男おひとりさま道

上野千鶴子『男おひとりさま道』文春文庫、2012


上野千鶴子の「男のための老後」本。おもしろかった。

高齢化となると、だいたい自分がひとりになる。子供はいないし、妻(夫)に先立たれる可能性も大きい。死別、離別、独身のどれかを問わず、結局は自分ひとりで老後を送るのが当然。そこで一番問題になるのは、その生活を本人が送ることができるかどうか。女よりも男のほうが、これがややこしい。

また、介護の手間がかかるのだが、それ以上にめんどくさいのは、介護される側の問題。男は介護される時に文句を言ったり、介護者にまともな態度を取れないことがある。

著者の「男の七戒」というのが書かれていて、
1.前歴は言わない、聞かない。
2.家族のことは言わない、聞かない。
3.学歴を言わない、聞かない。
4.金の貸し借りをしない。
5.「先生」、「役職名」で呼び合わない。
6.上から目線でものを言わない。
7.特技やノウハウは聞かれた時以外には出さない。

これを実践できるのは、たぶん少数。ほとんどの男にはこれはできないだろう。しかも、現役時の地位や学歴が高い男ほどむずかしい。従って、上野千鶴子の言っていることは、これまでと同じように「男へのむちゃぶり」。
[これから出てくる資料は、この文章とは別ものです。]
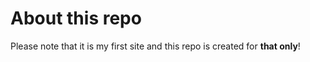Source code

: # About this repo

Please note that it is my first site and this repo is created for **that only**!
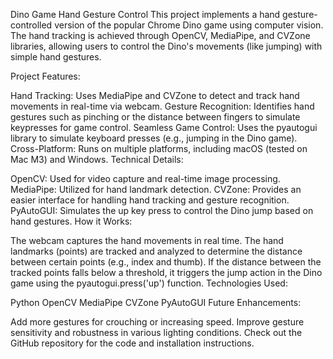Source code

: Dino Game Hand Gesture Control
This project implements a hand gesture-controlled version of the popular Chrome Dino game using computer vision. The hand tracking is achieved through OpenCV, MediaPipe, and CVZone libraries, allowing users to control the Dino's movements (like jumping) with simple hand gestures.

Project Features:

Hand Tracking: Uses MediaPipe and CVZone to detect and track hand movements in real-time via webcam.
Gesture Recognition: Identifies hand gestures such as pinching or the distance between fingers to simulate keypresses for game control.
Seamless Game Control: Uses the pyautogui library to simulate keyboard presses (e.g., jumping in the Dino game).
Cross-Platform: Runs on multiple platforms, including macOS (tested on Mac M3) and Windows.
Technical Details:

OpenCV: Used for video capture and real-time image processing.
MediaPipe: Utilized for hand landmark detection.
CVZone: Provides an easier interface for handling hand tracking and gesture recognition.
PyAutoGUI: Simulates the up key press to control the Dino jump based on hand gestures.
How it Works:

The webcam captures the hand movements in real time.
The hand landmarks (points) are tracked and analyzed to determine the distance between certain points (e.g., index and thumb).
If the distance between the tracked points falls below a threshold, it triggers the jump action in the Dino game using the pyautogui.press('up') function.
Technologies Used:

Python
OpenCV
MediaPipe
CVZone
PyAutoGUI
Future Enhancements:

Add more gestures for crouching or increasing speed.
Improve gesture sensitivity and robustness in various lighting conditions.
Check out the GitHub repository for the code and installation instructions.
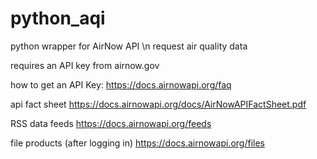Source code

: # python_aqi
python wrapper for AirNow API \n
request air quality data

requires an API key from airnow.gov

how to get an API Key:
https://docs.airnowapi.org/faq

api fact sheet
https://docs.airnowapi.org/docs/AirNowAPIFactSheet.pdf

RSS data feeds
https://docs.airnowapi.org/feeds

file products (after logging in)
https://docs.airnowapi.org/files
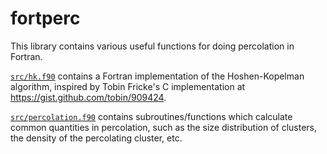 # fortperc

This library contains various useful functions for doing percolation in Fortran.

[`src/hk.f90`](https://github.com/anjohan/fortperc/blob/master/src/hk.f90) contains a Fortran implementation of the Hoshen-Kopelman algorithm, inspired by Tobin Fricke's C implementation at https://gist.github.com/tobin/909424.

[`src/percolation.f90`](https://github.com/anjohan/fortperc/blob/master/src/percolation.f90) contains subroutines/functions which calculate common quantities in percolation, such as the size distribution of clusters, the density of the percolating cluster, etc.
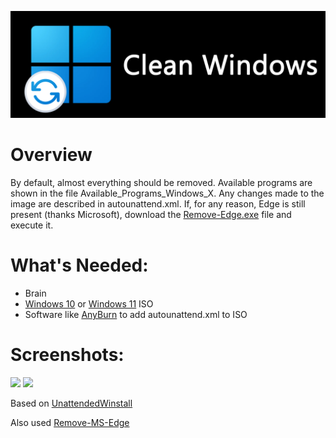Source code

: <p align="center">
  <img src="Banner.png" width="800">
</p>

# Overview
By default, almost everything should be removed. Available programs are shown in the file Available_Programs_Windows_X. Any changes made to the image are described in autounattend.xml. If, for any reason, Edge is still present (thanks Microsoft), download the [Remove-Edge.exe](https://github.com/ShadowWhisperer/Remove-MS-Edge/blob/main/Remove-Edge.exe?raw=true) file and execute it.

# What's Needed:
* Brain
* [Windows 10](https://www.microsoft.com/software-download/windows10) or [Windows 11](https://www.microsoft.com/pl-pl/software-download/windows11) ISO
* Software like [AnyBurn](https://www.anyburn.com/download.php) to add autounattend.xml to ISO

# Screenshots:

<img src="https://i.imgur.com/E7hxwMs.png" width="600">

<img src="https://i.imgur.com/hKPZnzd.png" width="600">


Based on [UnattendedWinstall](https://github.com/memstechtips/UnattendedWinstall)

Also used [Remove-MS-Edge](https://github.com/ShadowWhisperer/Remove-MS-Edge?tab=readme-ov-file)
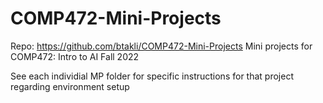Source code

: # COMP472-Mini-Projects
Repo: https://github.com/btakli/COMP472-Mini-Projects
Mini projects for COMP472: Intro to AI Fall 2022

See each individial MP folder for specific instructions for that project regarding environment setup
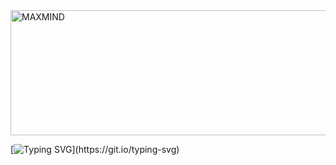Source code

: <img src="https://raw.githubusercontent.com/pwgithubConettickpip2022/images.gift/main/irozuku.gif" alt="MAXMIND" width="600" height="200" />

[![Typing SVG](http://readme-typing-svg.herokuapp.com?font=Fira+Code&size=30&duration=350&pause=100&color=4E2BF7&center=true&vCenter=true&width=500&height=100&lines=N%C6%A1i+l%C6%B0u+tr%E1%BB%AF+icon+v%C3%A0+gif...)](https://git.io/typing-svg)
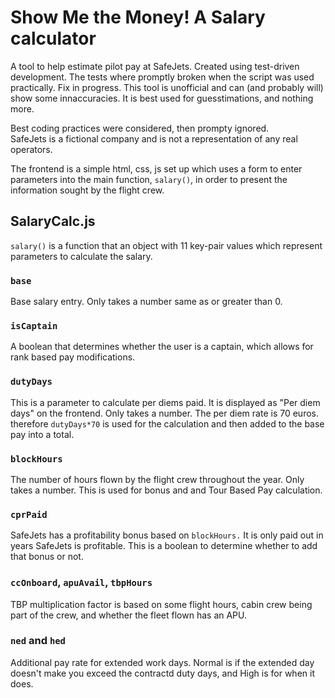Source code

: # Show Me the Money! A Salary calculator
A tool to help estimate pilot pay at SafeJets. Created using test-driven development. The tests where promptly broken when the script was used practically. Fix in progress. This tool is unofficial and can (and probably will) show some innaccuracies. It is best used for guesstimations, and nothing more.
<br>

Best coding practices were considered, then prompty ignored.
<br>
SafeJets is a fictional company and is not a representation of any real operators.
<br>

The frontend is a simple html, css, js set up which uses a form to enter parameters into the main function, `salary()`, in order to present the information sought by the flight crew.

## SalaryCalc.js
`salary()` is a function that an object with 11 key-pair values which represent parameters to calculate the salary.

### `base`
Base salary entry. Only takes a number same as or greater than 0.

### `isCaptain`
A boolean that determines whether the user is a captain, which allows for rank based pay modifications.

### `dutyDays`
This is a parameter to calculate per diems paid. It is displayed as "Per diem days" on the frontend. Only takes a number. The per diem rate is 70 euros. therefore `dutyDays*70` is used for the calculation and then added to the base pay into a total.

### `blockHours`
The number of hours flown by the flight crew throughout the year. Only takes a number. This is used for bonus and and Tour Based Pay calculation.

### `cprPaid`
SafeJets has a profitability bonus based on `blockHours.` It is only paid out in years SafeJets is profitable. This is a boolean to determine whether to add that bonus or not.

### `ccOnboard`, `apuAvail`, `tbpHours`
TBP multiplication factor is based on some flight hours, cabin crew being part of the crew, and whether the fleet flown has an APU.

### `ned` and `hed`
Additional pay rate for extended work days. Normal is if the extended day doesn't make you exceed the contractd duty days, and High is for when it does.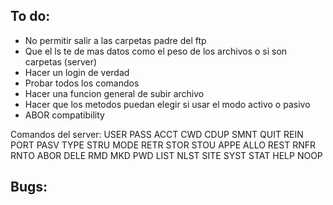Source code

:## To do:
- No permitir salir a las carpetas padre del ftp
- Que el ls te de mas datos como el peso de los archivos o si son carpetas (server)
- Hacer un login de verdad
- Probar todos los comandos
- Hacer una funcion general de subir archivo 
- Hacer que los metodos puedan elegir si usar el modo activo o pasivo
- ABOR compatibility

Comandos del server:
USER
PASS
ACCT
CWD
CDUP
SMNT
QUIT
REIN
PORT
PASV
TYPE
STRU
MODE
RETR
STOR
STOU
APPE
ALLO
REST
RNFR
RNTO
ABOR
DELE
RMD
MKD
PWD
LIST
NLST
SITE
SYST
STAT
HELP
NOOP

## Bugs: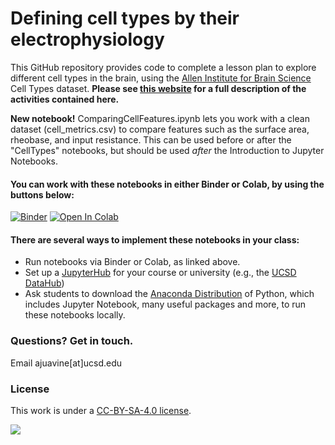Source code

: # Defining cell types by their electrophysiology

This GitHub repository provides code to complete a lesson plan to explore different cell types in the brain, using the <a href="https://alleninstitute.org/what-we-do/brain-science/">Allen Institute for Brain Science</a> Cell Types dataset. **Please see <a href="https://sites.google.com/ucsd.edu/neuroedu/cell-types">this website</a> for a full description of the activities contained here.**

**New notebook!** ComparingCellFeatures.ipynb lets you work with a clean dataset (cell_metrics.csv) to compare features such as the surface area, rheobase, and input resistance. This can be used before or after the "CellTypes" notebooks, but should be used *after* the Introduction to Jupyter Notebooks.

#### You can work with these notebooks in either Binder or Colab, by using the buttons below:
[![Binder](https://mybinder.org/badge_logo.svg)](https://mybinder.org/v2/gh/ajuavinett/CellTypesLesson/master) [![Open In Colab](https://colab.research.google.com/assets/colab-badge.svg)](https://colab.research.google.com/github/ajuavinett/CellTypesLesson)

#### There are several ways to implement these notebooks in your class:
- Run notebooks via Binder or Colab, as linked above.
- Set up a [JupyterHub](https://jupyterhub.readthedocs.io/en/stable/installation-guide-hard.html) for your course or university (e.g., the [UCSD DataHub](http://datahub.ucsd.edu))
- Ask students to download the [Anaconda Distribution](https://www.anaconda.com/products/individual) of Python, which includes Jupyter Notebook, many useful packages and more, to run these notebooks locally.

### Questions? Get in touch.
Email ajuavine[at]ucsd.edu

### License
This work is under a [CC-BY-SA-4.0 license](https://choosealicense.com/licenses/cc-by-4.0/).

![](https://i.creativecommons.org/l/by-sa/3.0/88x31.png)
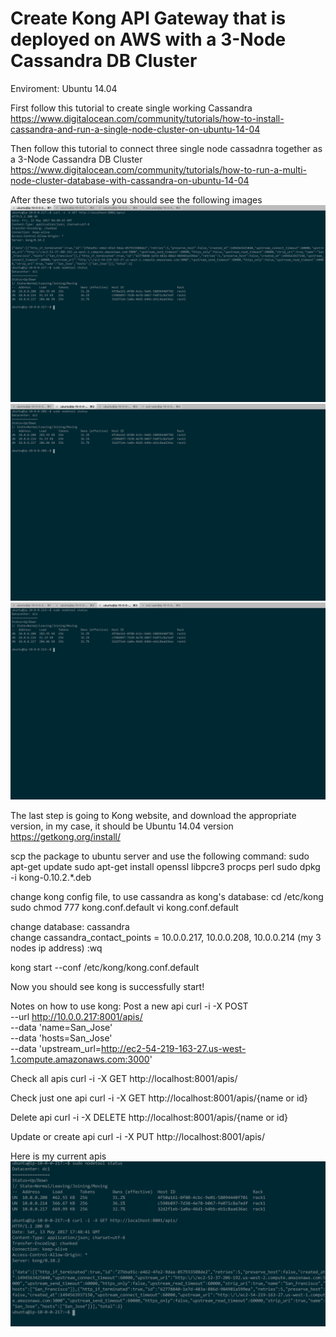 # Create Kong API Gateway that is deployed on AWS with a 3-Node Cassandra DB Cluster

Enviroment: Ubuntu 14.04

First follow this tutorial to create single working Cassandra <br/>
https://www.digitalocean.com/community/tutorials/how-to-install-cassandra-and-run-a-single-node-cluster-on-ubuntu-14-04

Then follow this tutorial to connect three single node cassadnra together as a 3-Node Cassandra DB Cluster
https://www.digitalocean.com/community/tutorials/how-to-run-a-multi-node-cluster-database-with-cassandra-on-ubuntu-14-04

After these two tutorials you should see the following images
![image](https://github.com/qih008/CMPE281-API-Gateway/blob/master/image/Cassandra1.png)
![image](https://github.com/qih008/CMPE281-API-Gateway/blob/master/image/Cassandra2.png)
![image](https://github.com/qih008/CMPE281-API-Gateway/blob/master/image/Cassandra3.png)

The last step is going to Kong website, and download the appropriate version, in my case, it should be Ubuntu 14.04 version
https://getkong.org/install/

scp the package to ubuntu server and use the following command:
sudo apt-get update
sudo apt-get install openssl libpcre3 procps perl
sudo dpkg -i kong-0.10.2.*.deb

change kong config file, to use cassandra as kong's database:
cd /etc/kong
sudo chmod 777 kong.conf.default
vi kong.conf.default

change database: cassandra <br />
change cassandra_contact_points = 10.0.0.217, 10.0.0.208, 10.0.0.214 (my 3 nodes ip address)
:wq

kong start --conf /etc/kong/kong.conf.default

Now you should see kong is successfully start!

Notes on how to use kong:
Post a new api
curl -i -X POST \
  --url http://10.0.0.217:8001/apis/ \
  --data 'name=San_Jose' \
  --data 'hosts=San_Jose' \
  --data 'upstream_url=http://ec2-54-219-163-27.us-west-1.compute.amazonaws.com:3000'

Check all apis
curl -i -X GET http://localhost:8001/apis/

Check just one api
curl -i -X GET http://localhost:8001/apis/{name or id}

Delete api
curl -i -X DELETE http://localhost:8001/apis/{name or id}

Update or create api
curl -i -X PUT http://localhost:8001/apis/

Here is my current apis
![image](https://github.com/qih008/CMPE281-API-Gateway/blob/master/image/apis.png)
しかし、これができないとどうなるかといえば、完全孤立独居にならざるを得ないことになるかもしれない。従って、嫌でもなんでも、おとなしくなれということ。老後になってから人格変えろと言っても無理なので、これはやっぱり無理だと思うけど。

上野千鶴子はスーパーウーマンだからなんでも言える。現実には薄くつながることができない人が多数のような気がするが。